**DIRECTIONS**: For this exercise, reproduce the records exactly as they stand and do not carry any images over.

[Plain-text document sources]
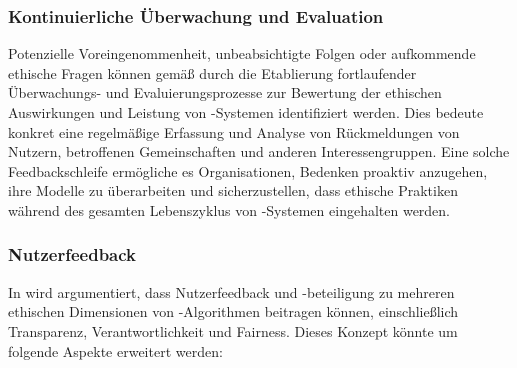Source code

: \documentclass[12pt]{report}
\begin{document}
\subsubsection{Kontinuierliche Überwachung und Evaluation}
Potenzielle Voreingenommenheit, unbeabsichtigte Folgen oder aufkommende ethische Fragen können gemäß \cite{EUCommision} durch die Etablierung fortlaufender Überwachungs- und Evaluierungsprozesse zur Bewertung der ethischen Auswirkungen und Leistung von -Systemen identifiziert werden. Dies bedeute konkret eine regelmäßige Erfassung und Analyse von Rückmeldungen von Nutzern, betroffenen Gemeinschaften und anderen Interessengruppen. Eine solche Feedbackschleife ermögliche es Organisationen, Bedenken proaktiv anzugehen, ihre Modelle zu überarbeiten und sicherzustellen, dass ethische Praktiken während des gesamten Lebenszyklus von -Systemen eingehalten werden.

\subsubsection{Nutzerfeedback}
In \cite[The ethics of algorithms: Mapping the debate]{Mittelstadt} wird argumentiert, dass Nutzerfeedback und -beteiligung zu mehreren ethischen Dimensionen von -Algorithmen beitragen können, einschließlich Transparenz, Verantwortlichkeit und Fairness. Dieses Konzept könnte um folgende Aspekte erweitert werden:
\end{document}
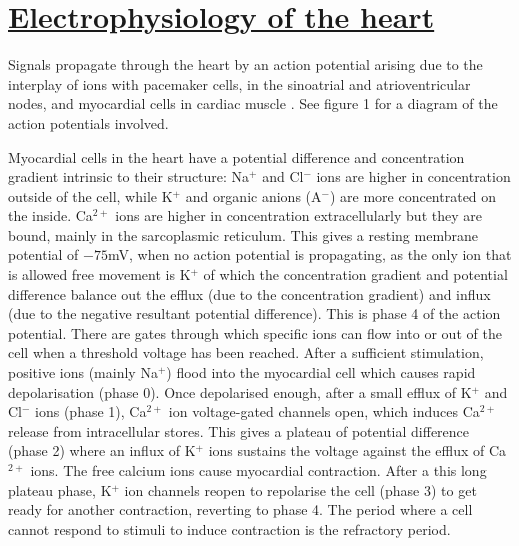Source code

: \documentclass[twocolumn]{article}
\begin{document}
\section{\textbf{\underline{Electrophysiology of the heart}}}

Signals propagate through the heart by an action potential arising due to the interplay of ions with pacemaker cells, in the sinoatrial and atrioventricular nodes, and myocardial cells in cardiac muscle \cite{Augustus}. See figure 1 for a diagram of the action potentials involved.

 Myocardial cells in the heart have a potential difference and concentration gradient intrinsic to their structure: Na$^{+}$ and Cl$^{-}$ ions are higher in concentration outside of the cell, while K$^{+}$ and organic anions (A$^{-}$) are more concentrated on the inside. Ca$^{2+}$  ions are higher in concentration extracellularly but they are bound, mainly in the sarcoplasmic reticulum. 
This gives a resting membrane potential of $-75$mV, when no action potential is propagating, as the only ion that is allowed free movement is K$^{+}$ of which the concentration gradient and potential difference balance out the efflux (due to the concentration gradient) and influx (due to the negative resultant potential difference). This is phase 4 of the action potential. There are gates through which specific ions can flow into or out of the cell when a threshold voltage has been reached. After a sufficient stimulation, positive ions (mainly Na$^{+}$)  flood into the myocardial cell which causes rapid depolarisation (phase 0). Once depolarised enough, after a small efflux of K$^{+}$ and  Cl$^{-}$ ions (phase 1), Ca$^{2+}$ ion voltage-gated channels open, which induces Ca$^{2+}$ release from intracellular stores. This gives a plateau of potential difference (phase 2) where an influx of  K$^{+}$ ions sustains the voltage against the efflux of  Ca$^{2+}$ ions. The free calcium ions cause myocardial contraction. After a this long plateau phase,  K$^{+}$ ion channels reopen to repolarise the cell (phase 3) to get ready for another contraction, reverting to phase 4. The period where a cell cannot respond to stimuli to induce contraction is the refractory period. 



\end{document}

**EXERCISE RESULT**:
Source code

: \documentclass[12pt]{report}
\begin{document}
\subsubsection{Kontinuierliche Überwachung und Evaluation}
Potenzielle Voreingenommenheit, unbeabsichtigte Folgen oder aufkommende ethische Fragen können gemäß \cite{EUCommision} durch die Etablierung fortlaufender Überwachungs- und Evaluierungsprozesse zur Bewertung der ethischen Auswirkungen und Leistung von -Systemen identifiziert werden. Dies bedeute konkret eine regelmäßige Erfassung und Analyse von Rückmeldungen von Nutzern, betroffenen Gemeinschaften und anderen Interessengruppen. Eine solche Feedbackschleife ermögliche es Organisationen, Bedenken proaktiv anzugehen, ihre Modelle zu überarbeiten und sicherzustellen, dass ethische Praktiken während des gesamten Lebenszyklus von -Systemen eingehalten werden.

\subsubsection{Nutzerfeedback}
In \cite[The ethics of algorithms: Mapping the debate]{Mittelstadt} wird argumentiert, dass Nutzerfeedback und -beteiligung zu mehreren ethischen Dimensionen von -Algorithmen beitragen können, einschließlich Transparenz, Verantwortlichkeit und Fairness. Dieses Konzept könnte um folgende Aspekte erweitert werden:
\end{document}
Source code

: \documentclass[twocolumn]{article}
\begin{document}
\section{\textbf{\underline{Electrophysiology of the heart}}}

Signals propagate through the heart by an action potential arising due to the interplay of ions with pacemaker cells, in the sinoatrial and atrioventricular nodes, and myocardial cells in cardiac muscle \cite{Augustus}. See figure 1 for a diagram of the action potentials involved.

 Myocardial cells in the heart have a potential difference and concentration gradient intrinsic to their structure: Na$^{+}$ and Cl$^{-}$ ions are higher in concentration outside of the cell, while K$^{+}$ and organic anions (A$^{-}$) are more concentrated on the inside. Ca$^{2+}$  ions are higher in concentration extracellularly but they are bound, mainly in the sarcoplasmic reticulum. 
This gives a resting membrane potential of $-75$mV, when no action potential is propagating, as the only ion that is allowed free movement is K$^{+}$ of which the concentration gradient and potential difference balance out the efflux (due to the concentration gradient) and influx (due to the negative resultant potential difference). This is phase 4 of the action potential. There are gates through which specific ions can flow into or out of the cell when a threshold voltage has been reached. After a sufficient stimulation, positive ions (mainly Na$^{+}$)  flood into the myocardial cell which causes rapid depolarisation (phase 0). Once depolarised enough, after a small efflux of K$^{+}$ and  Cl$^{-}$ ions (phase 1), Ca$^{2+}$ ion voltage-gated channels open, which induces Ca$^{2+}$ release from intracellular stores. This gives a plateau of potential difference (phase 2) where an influx of  K$^{+}$ ions sustains the voltage against the efflux of  Ca$^{2+}$ ions. The free calcium ions cause myocardial contraction. After a this long plateau phase,  K$^{+}$ ion channels reopen to repolarise the cell (phase 3) to get ready for another contraction, reverting to phase 4. The period where a cell cannot respond to stimuli to induce contraction is the refractory period. 



\end{document}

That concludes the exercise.